Information supplied:
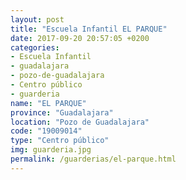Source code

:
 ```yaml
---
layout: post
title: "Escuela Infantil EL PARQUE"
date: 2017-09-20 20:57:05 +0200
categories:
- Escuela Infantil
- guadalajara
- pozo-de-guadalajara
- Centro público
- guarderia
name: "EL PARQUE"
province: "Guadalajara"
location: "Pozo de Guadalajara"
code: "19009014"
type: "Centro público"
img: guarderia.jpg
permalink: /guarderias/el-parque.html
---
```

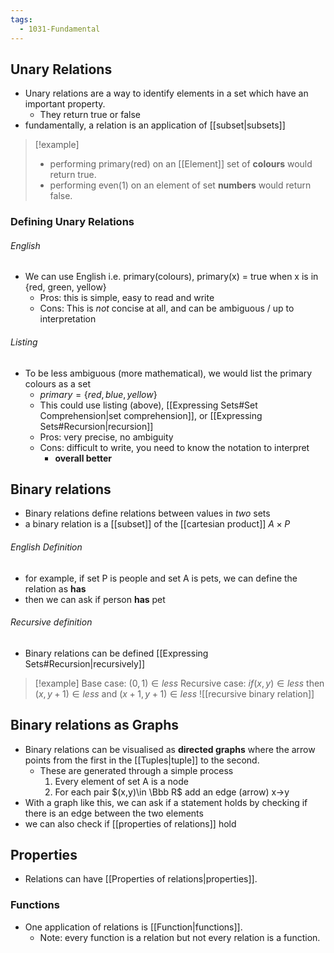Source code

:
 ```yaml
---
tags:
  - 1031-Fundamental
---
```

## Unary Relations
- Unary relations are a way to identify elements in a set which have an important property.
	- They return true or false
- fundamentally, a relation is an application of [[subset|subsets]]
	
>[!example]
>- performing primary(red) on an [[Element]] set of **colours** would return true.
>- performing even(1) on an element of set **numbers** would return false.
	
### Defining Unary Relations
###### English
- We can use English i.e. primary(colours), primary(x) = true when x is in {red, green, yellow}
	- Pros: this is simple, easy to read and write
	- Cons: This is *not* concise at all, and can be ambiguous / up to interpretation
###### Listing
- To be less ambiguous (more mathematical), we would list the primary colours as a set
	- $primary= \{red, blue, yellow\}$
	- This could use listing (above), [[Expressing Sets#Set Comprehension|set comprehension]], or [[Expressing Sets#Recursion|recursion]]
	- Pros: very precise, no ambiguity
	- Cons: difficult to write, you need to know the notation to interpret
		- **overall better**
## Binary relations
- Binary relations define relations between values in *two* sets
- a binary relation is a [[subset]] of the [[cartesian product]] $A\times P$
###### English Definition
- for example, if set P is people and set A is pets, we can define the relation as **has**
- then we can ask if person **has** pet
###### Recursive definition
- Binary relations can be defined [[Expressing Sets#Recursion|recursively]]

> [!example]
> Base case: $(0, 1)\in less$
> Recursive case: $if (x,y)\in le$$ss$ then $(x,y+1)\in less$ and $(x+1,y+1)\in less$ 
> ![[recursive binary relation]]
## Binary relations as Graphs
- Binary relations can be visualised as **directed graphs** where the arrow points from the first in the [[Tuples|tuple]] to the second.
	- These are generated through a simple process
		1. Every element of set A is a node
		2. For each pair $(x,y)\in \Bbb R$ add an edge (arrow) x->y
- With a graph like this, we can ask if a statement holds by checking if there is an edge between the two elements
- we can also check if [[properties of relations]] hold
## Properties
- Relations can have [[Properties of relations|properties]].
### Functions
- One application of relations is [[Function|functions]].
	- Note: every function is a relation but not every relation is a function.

Task statement: Some lines above contain the word "case". Copy each of them.

Answer section:
> Base case: $(0, 1)\in less$
> Recursive case: $if (x,y)\in le$$ss$ then $(x,y+1)\in less$ and $(x+1,y+1)\in less$ 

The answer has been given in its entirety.